__About this task__: Your task is to copy each line of the material that holds the word "makes".
+-------+
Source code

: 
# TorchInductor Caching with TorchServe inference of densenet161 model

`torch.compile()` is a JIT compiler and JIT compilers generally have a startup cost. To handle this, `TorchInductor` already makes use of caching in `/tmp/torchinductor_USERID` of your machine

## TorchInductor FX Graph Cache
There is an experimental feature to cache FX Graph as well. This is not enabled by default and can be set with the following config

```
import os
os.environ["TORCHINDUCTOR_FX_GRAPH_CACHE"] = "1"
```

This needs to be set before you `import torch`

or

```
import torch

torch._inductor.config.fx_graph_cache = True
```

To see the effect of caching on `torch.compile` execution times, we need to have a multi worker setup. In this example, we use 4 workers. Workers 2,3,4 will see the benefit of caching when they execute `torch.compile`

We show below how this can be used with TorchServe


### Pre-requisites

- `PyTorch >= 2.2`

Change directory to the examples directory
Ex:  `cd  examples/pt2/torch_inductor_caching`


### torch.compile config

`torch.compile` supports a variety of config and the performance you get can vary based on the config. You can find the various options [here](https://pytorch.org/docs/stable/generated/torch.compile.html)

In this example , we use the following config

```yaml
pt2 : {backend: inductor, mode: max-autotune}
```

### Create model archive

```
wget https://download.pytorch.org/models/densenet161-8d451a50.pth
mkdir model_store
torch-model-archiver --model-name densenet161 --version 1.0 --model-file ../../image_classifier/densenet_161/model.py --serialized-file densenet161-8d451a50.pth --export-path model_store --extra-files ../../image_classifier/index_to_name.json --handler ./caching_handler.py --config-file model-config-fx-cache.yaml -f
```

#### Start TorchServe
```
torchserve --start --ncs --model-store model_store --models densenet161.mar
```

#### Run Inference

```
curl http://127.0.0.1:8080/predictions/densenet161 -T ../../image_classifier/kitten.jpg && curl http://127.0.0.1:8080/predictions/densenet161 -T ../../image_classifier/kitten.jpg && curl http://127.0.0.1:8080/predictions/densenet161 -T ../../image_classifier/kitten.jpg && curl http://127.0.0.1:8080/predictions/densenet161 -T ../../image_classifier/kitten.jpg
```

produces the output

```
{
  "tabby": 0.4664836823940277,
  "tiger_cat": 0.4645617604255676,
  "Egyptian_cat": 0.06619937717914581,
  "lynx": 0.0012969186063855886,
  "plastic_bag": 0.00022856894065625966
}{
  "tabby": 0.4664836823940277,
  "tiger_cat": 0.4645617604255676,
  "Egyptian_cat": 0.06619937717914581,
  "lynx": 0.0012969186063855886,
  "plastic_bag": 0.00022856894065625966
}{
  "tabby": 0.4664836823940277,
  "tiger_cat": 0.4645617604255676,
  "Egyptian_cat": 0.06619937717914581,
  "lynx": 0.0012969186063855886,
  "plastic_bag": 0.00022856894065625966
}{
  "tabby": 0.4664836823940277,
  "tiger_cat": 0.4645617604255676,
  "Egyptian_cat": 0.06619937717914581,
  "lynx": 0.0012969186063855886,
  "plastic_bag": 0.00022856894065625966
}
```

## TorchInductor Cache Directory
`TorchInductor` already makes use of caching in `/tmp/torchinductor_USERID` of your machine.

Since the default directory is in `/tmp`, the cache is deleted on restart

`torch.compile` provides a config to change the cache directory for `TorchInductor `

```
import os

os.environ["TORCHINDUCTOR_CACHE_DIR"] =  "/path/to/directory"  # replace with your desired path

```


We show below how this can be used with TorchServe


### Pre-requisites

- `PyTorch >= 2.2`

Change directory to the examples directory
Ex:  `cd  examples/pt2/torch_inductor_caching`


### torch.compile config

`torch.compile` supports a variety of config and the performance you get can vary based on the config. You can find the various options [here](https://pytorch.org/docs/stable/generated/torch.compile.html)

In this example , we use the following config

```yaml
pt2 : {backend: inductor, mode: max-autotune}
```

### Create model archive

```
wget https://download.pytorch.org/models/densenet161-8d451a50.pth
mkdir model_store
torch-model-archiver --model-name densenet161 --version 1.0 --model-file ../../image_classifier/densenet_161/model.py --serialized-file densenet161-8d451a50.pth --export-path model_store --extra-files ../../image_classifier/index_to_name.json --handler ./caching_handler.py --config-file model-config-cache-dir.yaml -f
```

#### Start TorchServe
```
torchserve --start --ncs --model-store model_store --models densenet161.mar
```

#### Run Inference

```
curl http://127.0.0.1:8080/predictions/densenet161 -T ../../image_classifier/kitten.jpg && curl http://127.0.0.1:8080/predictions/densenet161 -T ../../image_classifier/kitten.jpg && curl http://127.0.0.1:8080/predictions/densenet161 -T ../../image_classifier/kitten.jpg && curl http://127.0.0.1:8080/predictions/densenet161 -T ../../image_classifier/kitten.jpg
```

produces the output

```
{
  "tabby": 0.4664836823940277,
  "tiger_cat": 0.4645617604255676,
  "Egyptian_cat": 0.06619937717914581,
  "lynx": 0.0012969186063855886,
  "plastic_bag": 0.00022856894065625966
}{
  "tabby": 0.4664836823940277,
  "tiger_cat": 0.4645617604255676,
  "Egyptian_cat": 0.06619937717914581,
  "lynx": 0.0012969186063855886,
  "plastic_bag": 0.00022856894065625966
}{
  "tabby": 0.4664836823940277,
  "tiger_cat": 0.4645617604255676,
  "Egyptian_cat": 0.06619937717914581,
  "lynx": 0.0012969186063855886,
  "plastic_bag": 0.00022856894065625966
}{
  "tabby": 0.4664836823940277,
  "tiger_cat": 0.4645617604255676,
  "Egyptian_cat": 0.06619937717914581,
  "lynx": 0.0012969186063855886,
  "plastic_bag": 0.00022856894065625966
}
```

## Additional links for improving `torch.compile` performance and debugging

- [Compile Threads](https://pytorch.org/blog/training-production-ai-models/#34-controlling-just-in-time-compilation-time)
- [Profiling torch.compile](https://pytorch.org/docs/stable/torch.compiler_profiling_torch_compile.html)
+-------+
__Output of the task__:
`torch.compile()` is a JIT compiler and JIT compilers generally have a startup cost. To handle this, `TorchInductor` already makes use of caching in `/tmp/torchinductor_USERID` of your machine
`TorchInductor` already makes use of caching in `/tmp/torchinductor_USERID` of your machine.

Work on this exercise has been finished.